GMR-Maldives arbitration to begin mid 2014: Attorney General’s Office

The Attorney General’s (AG’s) Office has confirmed that an arbitration case concerning the government’s decision to void its concession agreement with Indian Infrastructure giant GMR will begin by the middle of next year.

Deputy Solicitor General Ahmed Usham today told Minivan News that both parties had agreed to commence proceedings by the middle of 2014 and were now waiting on arbitrators to confirm the exact schedule for when their respective cases would be presented.

The initial agreement was reached after representatives for the state and GMR met in London, England on April 10 for a preliminary procedural meeting.  A timetable was agreed upon for holding hearings over the cancellation of a US$511 million contract to develop and manage a new terminal at Ibrahim Nasir International Airport (INIA).

Usham said that the hearing in London last week had been focused solely on establishing a timetable for when arbitration will begin proper in Singapore.

“It is quite straight forward in these procedural hearings.  We discussed the schedule for hearings, such as when cases would be presented, as well as when parties can reply and make counter claims,” he said. “These arbitrators are quite busy, so it can be difficult to manage time in their schedules.”

The AG’s Office has previously claimed that the Maldives will be represented by Singapore National University Professor M Sonaraja, while former Chief Justice of the UK, Lord Nicholas Addison Phillips, will represent GMR.

The arbitrator mutually agreed by both GMR and the government is retired senior UK Judge, Lord Leonard Hubert Hoffman.

Concession agreement

In 2010, GMR-Malaysia Airports Holdings Berhad (MAHB) consortium, the government of former President Mohamed Nasheed and Maldives Airport Company Limited (MACL) entered into a 25-year concession agreement worth US$511 million (MVR 7.787 billion).
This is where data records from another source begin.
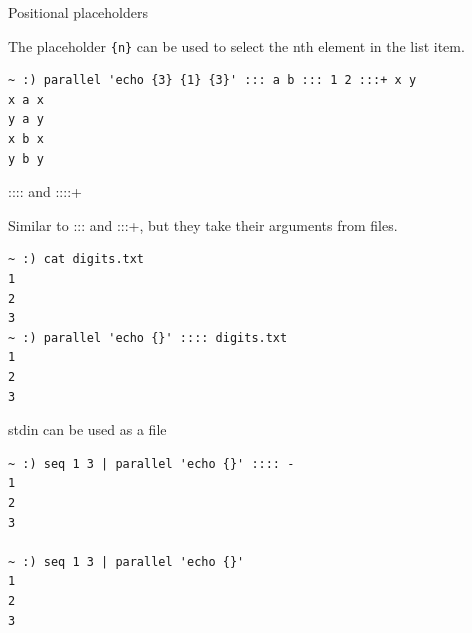 \documentclass{beamer}
\renewcommand\big[1]{
  \begin{center}
    \Large{#1}
  \end{center}
}
\begin{document}
\begin{frame}[fragile]
  \big{Positional placeholders}
  The placeholder \texttt{\{n\}} can be used to select the nth element in the list item.
\begin{verbatim}
~ :) parallel 'echo {3} {1} {3}' ::: a b ::: 1 2 :::+ x y
x a x
y a y
x b x
y b y
\end{verbatim}
\end{frame}

\begin{frame}[fragile]
  \big{:::: and ::::+}
  Similar to ::: and :::+, but they take their arguments from files.
\begin{verbatim}
~ :) cat digits.txt
1
2
3
~ :) parallel 'echo {}' :::: digits.txt
1
2
3
\end{verbatim}
\end{frame}

\begin{frame}[fragile]
  \big{stdin can be used as a file}
\begin{verbatim}
~ :) seq 1 3 | parallel 'echo {}' :::: -
1
2
3

~ :) seq 1 3 | parallel 'echo {}'
1
2
3
\end{verbatim}
\end{frame}
\end{document}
The agreement charged the GMR-MAHB Consortium with the management and upgrading of INIA within the 25 year contract period.
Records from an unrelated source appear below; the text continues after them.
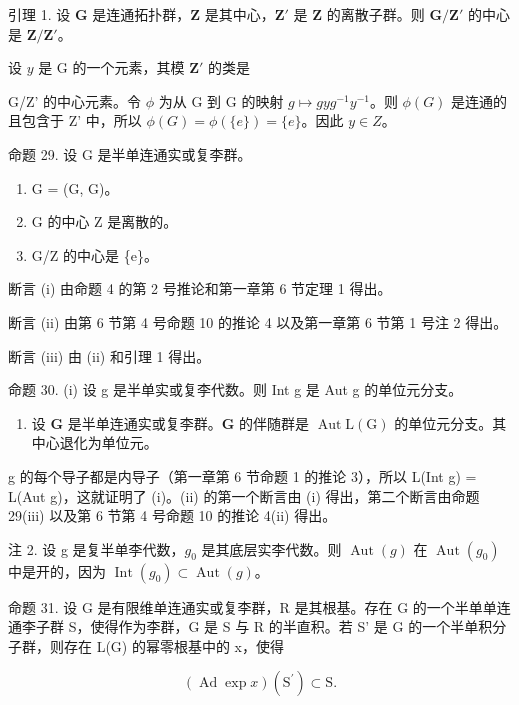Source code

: 引理 1. 设 \(\mathbf{G}\) 是连通拓扑群，\(\mathbf{Z}\) 是其中心，\(\mathbf{Z}'\) 是 \(\mathbf{Z}\) 的离散子群。则 \(\mathbf{G}/\mathbf{Z}'\) 的中心是 \(\mathbf{Z}/\mathbf{Z}'\)。

设 \(y\) 是 G 的一个元素，其模 \(\mathbf{Z}'\) 的类是

G/Z' 的中心元素。令 \(\phi\) 为从 G 到 G 的映射 \(g \mapsto gyg^{-1}y^{-1}\)。则 \(\phi(G)\) 是连通的且包含于 Z' 中，所以 \(\phi(G) = \phi(\{e\}) = \{e\}\)。因此 \(y \in Z\)。

命题 29. 设 G 是半单连通实或复李群。

\begin{enumerate}
\def\labelenumi{(\roman{enumi})}
\item
  G = (G, G)。
\item
  G 的中心 Z 是离散的。
\item
  G/Z 的中心是 \{e\}。
\end{enumerate}

断言 (i) 由命题 4 的第 2 号推论和第一章第 6 节定理 1 得出。

断言 (ii) 由第 6 节第 4 号命题 10 的推论 4 以及第一章第 6 节第 1 号注 2 得出。

断言 (iii) 由 (ii) 和引理 1 得出。

命题 30. (i) 设 g 是半单实或复李代数。则 Int g 是 Aut g 的单位元分支。

\begin{enumerate}
\def\labelenumi{(\roman{enumi})}
\setcounter{enumi}{1}
\tightlist
\item
  设 \(\mathbf{G}\) 是半单连通实或复李群。\(\mathbf{G}\) 的伴随群是 \(\operatorname{Aut} \mathrm{L}(\mathrm{G})\) 的单位元分支。其中心退化为单位元。
\end{enumerate}

g 的每个导子都是内导子（第一章第 6 节命题 1 的推论 3），所以 L(Int g) = L(Aut g)，这就证明了 (i)。(ii) 的第一个断言由 (i) 得出，第二个断言由命题 29(iii) 以及第 6 节第 4 号命题 10 的推论 4(ii) 得出。

注 2. 设 g 是复半单李代数，\(g_{0}\) 是其底层实李代数。则 \(\operatorname{Aut}(g)\) 在 \(\operatorname{Aut}(g_{0})\) 中是开的，因为 \(\operatorname{Int}(g_{0}) \subset \operatorname{Aut}(g)\)。

命题 31. 设 G 是有限维单连通实或复李群，R 是其根基。存在 G 的一个半单单连通李子群 S，使得作为李群，G 是 S 与 R 的半直积。若 S' 是 G 的一个半单积分子群，则存在 L(G) 的幂零根基中的 x，使得

\[
(\operatorname{Ad} \exp x) (\mathrm{S} ^ {\prime}) \subset \mathrm{S}.
\]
However, in November 2012, the government of President Dr Mohamed Waheed Hassan Manik declared the developer’s concession agreement void and ordered it to leave the country within seven days.

A last minute injunction from the Singapore High Court during arbitration proceedings was overturned on December 6, after Singapore’s Chief Justice Sundaresh Menon declared that “the Maldives government has the power to do what it wants, including expropriating the airport.”

GMR is seeking US$800 million in compensation for the sudden termination, while the Maldivian government is contending that it owes nothing as the contract was void ab initio – meaning the contract was invalid from the outset.

Should the argument of void ab initio fail, the government has claimed the second legal grounds on which it would argue in favour of termination of the contract would be that the contract had been ‘frustrated’.

‘Frustration of a contract’ is an English contract law doctrine which acts as a device to set aside contracts where an unforeseen event either renders contractual obligations impossible, or radically changes the party’s principle purpose for entering into the contract.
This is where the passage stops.